After locating the line with "Starter Web Repo" below, output it and each following line exactly, stopping after the line with "You are one". No pictures.

(Stored items from a collection)
>>

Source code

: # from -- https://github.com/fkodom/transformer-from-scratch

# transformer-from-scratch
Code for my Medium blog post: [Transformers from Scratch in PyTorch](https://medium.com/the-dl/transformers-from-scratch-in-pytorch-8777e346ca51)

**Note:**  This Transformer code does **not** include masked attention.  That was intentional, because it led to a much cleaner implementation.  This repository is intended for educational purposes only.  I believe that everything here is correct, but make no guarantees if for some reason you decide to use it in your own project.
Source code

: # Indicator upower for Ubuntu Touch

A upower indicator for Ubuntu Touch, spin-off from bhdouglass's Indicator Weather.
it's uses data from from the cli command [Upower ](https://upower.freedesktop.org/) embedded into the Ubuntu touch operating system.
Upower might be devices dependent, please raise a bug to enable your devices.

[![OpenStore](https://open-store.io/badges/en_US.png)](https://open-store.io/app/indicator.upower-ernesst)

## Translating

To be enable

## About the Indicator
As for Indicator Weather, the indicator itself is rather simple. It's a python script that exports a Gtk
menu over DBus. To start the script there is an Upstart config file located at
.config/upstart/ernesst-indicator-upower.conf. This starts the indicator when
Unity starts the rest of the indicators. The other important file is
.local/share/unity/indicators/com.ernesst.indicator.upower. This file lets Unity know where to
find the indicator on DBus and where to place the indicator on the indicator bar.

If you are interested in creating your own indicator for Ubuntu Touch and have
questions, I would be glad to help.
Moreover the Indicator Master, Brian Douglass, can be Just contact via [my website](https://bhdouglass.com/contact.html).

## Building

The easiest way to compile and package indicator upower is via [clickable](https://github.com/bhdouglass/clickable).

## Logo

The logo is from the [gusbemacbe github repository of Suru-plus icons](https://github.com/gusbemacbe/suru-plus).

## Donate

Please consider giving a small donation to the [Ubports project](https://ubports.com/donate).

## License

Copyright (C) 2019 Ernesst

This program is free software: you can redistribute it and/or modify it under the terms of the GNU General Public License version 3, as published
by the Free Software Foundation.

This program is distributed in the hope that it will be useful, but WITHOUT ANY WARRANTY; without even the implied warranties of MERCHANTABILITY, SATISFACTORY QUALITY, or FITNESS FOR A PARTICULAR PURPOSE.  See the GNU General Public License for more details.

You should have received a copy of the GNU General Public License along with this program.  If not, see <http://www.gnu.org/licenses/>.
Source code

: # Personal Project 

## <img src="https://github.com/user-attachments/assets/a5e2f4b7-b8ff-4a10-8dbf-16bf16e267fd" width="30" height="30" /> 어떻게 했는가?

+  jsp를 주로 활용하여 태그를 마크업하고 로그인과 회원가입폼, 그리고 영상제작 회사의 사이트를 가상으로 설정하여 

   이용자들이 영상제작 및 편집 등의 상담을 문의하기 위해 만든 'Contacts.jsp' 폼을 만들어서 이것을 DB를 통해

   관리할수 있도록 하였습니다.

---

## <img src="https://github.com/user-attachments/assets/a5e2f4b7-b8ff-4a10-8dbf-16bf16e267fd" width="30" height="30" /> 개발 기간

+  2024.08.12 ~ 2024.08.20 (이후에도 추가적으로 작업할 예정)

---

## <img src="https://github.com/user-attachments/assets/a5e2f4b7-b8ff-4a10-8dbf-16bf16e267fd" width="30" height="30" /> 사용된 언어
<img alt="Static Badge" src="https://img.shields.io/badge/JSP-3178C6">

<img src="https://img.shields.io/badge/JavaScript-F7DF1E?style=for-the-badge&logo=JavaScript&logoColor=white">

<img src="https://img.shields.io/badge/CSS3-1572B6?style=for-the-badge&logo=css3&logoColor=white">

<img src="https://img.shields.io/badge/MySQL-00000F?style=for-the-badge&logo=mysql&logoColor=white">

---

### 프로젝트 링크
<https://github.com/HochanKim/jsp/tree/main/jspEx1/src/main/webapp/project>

<<
>>

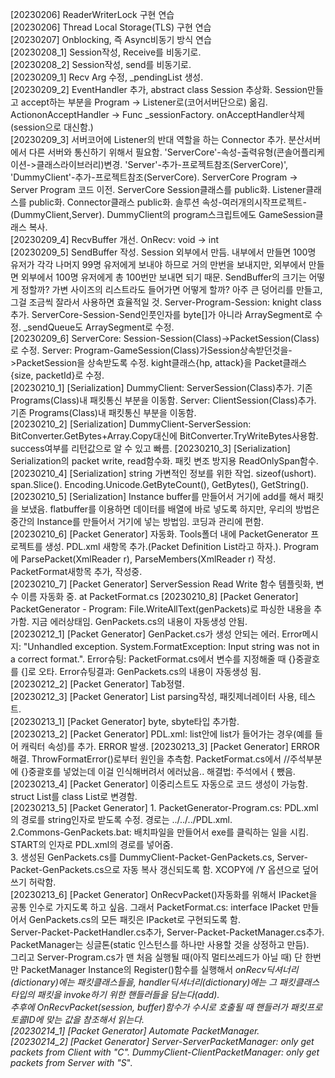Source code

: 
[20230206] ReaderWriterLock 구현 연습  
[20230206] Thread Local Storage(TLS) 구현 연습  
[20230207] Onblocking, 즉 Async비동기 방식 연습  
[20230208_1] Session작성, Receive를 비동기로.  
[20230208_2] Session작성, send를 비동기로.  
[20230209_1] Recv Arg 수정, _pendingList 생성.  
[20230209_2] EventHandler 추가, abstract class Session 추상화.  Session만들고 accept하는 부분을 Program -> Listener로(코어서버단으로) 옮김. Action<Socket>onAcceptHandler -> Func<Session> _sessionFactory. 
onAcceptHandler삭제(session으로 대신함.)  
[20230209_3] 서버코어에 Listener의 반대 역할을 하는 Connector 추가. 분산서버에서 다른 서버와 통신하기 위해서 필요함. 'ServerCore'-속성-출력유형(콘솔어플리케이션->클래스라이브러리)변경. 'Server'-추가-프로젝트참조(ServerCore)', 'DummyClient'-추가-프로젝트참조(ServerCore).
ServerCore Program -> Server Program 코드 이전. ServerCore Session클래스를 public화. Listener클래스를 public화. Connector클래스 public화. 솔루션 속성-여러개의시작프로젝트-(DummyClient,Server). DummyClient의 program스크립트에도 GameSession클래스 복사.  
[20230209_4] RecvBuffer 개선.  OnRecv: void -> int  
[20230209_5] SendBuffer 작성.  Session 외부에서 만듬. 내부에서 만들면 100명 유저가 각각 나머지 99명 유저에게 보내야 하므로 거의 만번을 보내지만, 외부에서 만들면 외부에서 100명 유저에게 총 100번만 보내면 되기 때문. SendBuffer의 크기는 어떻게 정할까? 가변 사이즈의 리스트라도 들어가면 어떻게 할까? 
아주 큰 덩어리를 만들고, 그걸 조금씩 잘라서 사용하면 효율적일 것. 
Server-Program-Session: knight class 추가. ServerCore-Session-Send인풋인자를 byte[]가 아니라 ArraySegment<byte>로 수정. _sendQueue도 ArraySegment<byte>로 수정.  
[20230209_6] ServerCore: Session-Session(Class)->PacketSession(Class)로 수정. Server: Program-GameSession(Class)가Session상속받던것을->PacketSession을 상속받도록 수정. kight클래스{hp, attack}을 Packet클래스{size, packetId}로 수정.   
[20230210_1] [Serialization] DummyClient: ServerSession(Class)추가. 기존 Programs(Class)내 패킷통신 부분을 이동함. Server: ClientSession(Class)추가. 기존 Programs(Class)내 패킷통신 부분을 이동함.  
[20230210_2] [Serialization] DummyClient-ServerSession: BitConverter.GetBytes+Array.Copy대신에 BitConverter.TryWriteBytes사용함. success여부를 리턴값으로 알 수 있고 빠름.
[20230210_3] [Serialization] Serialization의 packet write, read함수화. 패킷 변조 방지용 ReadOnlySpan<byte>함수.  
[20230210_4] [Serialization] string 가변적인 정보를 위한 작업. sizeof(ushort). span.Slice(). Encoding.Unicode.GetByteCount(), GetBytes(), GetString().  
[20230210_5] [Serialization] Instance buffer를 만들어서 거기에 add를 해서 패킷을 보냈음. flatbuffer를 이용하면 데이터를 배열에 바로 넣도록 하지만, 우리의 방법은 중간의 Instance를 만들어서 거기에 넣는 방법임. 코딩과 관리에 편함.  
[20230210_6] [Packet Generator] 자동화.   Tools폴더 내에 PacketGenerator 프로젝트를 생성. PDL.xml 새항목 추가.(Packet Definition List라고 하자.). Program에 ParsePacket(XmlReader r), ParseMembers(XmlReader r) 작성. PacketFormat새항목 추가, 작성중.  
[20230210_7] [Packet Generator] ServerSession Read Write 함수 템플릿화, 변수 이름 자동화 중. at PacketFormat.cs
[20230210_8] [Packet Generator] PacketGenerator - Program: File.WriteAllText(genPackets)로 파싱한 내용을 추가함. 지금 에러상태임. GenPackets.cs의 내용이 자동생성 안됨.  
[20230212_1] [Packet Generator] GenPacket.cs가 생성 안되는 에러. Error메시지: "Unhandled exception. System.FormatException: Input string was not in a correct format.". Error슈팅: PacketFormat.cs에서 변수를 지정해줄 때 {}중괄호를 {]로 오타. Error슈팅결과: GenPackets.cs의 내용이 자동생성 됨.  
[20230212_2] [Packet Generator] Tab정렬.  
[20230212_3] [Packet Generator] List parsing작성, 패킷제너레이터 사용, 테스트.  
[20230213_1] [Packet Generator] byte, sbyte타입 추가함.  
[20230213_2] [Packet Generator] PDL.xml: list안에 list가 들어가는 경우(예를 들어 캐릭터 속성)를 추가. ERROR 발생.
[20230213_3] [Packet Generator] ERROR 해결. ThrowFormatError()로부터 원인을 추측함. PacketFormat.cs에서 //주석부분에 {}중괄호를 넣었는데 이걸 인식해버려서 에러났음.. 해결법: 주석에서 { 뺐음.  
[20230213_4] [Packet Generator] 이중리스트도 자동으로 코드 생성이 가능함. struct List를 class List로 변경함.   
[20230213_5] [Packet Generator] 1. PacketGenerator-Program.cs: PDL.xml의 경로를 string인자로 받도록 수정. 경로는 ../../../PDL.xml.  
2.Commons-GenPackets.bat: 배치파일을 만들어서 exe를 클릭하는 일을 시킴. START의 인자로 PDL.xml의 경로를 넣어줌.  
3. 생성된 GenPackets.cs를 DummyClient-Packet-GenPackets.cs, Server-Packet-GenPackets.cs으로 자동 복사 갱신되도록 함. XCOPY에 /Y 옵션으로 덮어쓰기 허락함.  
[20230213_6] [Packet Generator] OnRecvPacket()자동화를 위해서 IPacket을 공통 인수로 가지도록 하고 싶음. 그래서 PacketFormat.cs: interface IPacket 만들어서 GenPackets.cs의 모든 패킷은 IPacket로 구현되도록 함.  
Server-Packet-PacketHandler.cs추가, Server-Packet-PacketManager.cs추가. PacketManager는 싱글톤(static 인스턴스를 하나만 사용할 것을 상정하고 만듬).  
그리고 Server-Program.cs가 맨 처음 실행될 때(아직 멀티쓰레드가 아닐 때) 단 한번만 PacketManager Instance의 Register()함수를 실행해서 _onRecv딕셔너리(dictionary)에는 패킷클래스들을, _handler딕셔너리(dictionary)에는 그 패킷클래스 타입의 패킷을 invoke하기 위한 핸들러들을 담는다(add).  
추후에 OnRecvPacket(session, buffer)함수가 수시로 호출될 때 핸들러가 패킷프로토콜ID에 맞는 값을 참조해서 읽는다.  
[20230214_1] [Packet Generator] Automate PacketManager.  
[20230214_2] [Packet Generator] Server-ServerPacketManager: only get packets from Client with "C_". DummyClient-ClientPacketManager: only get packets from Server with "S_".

<<
>>

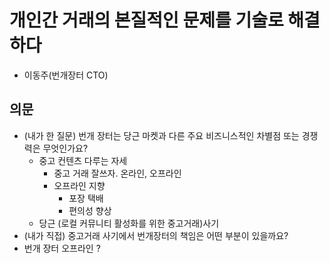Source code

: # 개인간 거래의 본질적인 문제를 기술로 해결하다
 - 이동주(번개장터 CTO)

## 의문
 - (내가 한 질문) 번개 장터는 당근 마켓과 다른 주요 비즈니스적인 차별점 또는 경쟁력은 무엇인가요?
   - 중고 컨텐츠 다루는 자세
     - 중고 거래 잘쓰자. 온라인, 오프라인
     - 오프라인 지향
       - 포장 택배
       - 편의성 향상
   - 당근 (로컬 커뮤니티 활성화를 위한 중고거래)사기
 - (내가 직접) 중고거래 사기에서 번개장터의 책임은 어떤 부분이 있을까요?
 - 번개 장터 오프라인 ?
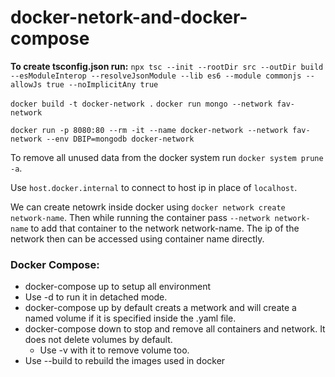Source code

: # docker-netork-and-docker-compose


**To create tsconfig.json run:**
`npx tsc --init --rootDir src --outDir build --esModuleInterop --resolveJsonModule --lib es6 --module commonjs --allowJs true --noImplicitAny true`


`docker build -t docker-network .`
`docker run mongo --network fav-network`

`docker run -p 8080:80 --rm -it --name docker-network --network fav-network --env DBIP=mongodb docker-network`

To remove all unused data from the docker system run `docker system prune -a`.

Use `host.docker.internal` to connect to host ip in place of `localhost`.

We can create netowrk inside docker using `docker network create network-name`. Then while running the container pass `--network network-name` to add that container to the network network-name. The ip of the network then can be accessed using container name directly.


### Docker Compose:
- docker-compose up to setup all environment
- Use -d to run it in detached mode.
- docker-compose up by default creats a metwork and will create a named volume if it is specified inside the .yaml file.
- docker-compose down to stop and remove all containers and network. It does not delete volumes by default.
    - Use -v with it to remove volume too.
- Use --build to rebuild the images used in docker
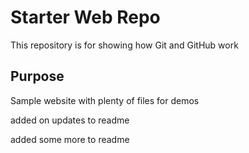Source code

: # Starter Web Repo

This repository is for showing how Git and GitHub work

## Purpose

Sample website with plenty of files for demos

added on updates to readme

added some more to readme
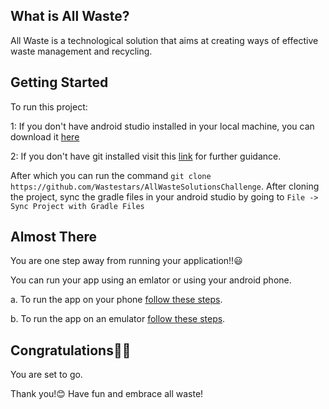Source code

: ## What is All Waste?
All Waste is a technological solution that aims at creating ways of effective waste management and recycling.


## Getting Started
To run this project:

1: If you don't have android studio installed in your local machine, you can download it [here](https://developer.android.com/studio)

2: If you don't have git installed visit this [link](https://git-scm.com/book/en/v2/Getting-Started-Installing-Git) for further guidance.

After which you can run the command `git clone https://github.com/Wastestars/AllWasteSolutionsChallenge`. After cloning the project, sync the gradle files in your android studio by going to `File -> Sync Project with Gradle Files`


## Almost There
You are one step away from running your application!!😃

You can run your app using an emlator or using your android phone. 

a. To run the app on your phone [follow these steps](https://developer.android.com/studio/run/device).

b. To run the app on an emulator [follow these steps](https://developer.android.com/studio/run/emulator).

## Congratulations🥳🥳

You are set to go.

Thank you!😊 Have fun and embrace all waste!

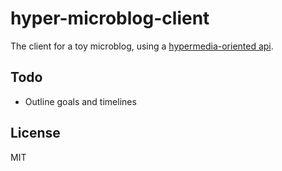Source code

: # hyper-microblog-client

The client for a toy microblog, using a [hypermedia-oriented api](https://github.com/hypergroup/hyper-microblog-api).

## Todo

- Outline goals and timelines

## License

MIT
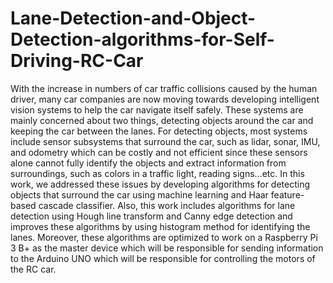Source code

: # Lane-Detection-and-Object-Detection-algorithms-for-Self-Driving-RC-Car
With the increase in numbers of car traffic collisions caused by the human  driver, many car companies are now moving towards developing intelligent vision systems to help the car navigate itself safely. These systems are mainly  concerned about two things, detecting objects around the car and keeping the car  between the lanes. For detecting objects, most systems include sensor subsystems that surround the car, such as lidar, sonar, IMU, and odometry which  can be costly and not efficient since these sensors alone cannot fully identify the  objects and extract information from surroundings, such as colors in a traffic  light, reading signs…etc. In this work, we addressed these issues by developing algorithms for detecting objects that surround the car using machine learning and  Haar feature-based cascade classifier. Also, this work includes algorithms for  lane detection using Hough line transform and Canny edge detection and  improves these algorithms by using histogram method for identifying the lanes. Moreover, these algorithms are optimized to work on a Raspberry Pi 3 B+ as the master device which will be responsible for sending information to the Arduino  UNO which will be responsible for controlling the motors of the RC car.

<<

**ANSWER SPACE:**
: # Starter Web Repo

This repository is for showing how Git and GitHub work

## Purpose

Sample website with plenty of files for demos

added on updates to readme

added some more to readme
Source code

: ## What is All Waste?
All Waste is a technological solution that aims at creating ways of effective waste management and recycling.


## Getting Started
To run this project:

1: If you don't have android studio installed in your local machine, you can download it [here](https://developer.android.com/studio)

2: If you don't have git installed visit this [link](https://git-scm.com/book/en/v2/Getting-Started-Installing-Git) for further guidance.

After which you can run the command `git clone https://github.com/Wastestars/AllWasteSolutionsChallenge`. After cloning the project, sync the gradle files in your android studio by going to `File -> Sync Project with Gradle Files`


## Almost There
You are one step away from running your application!!😃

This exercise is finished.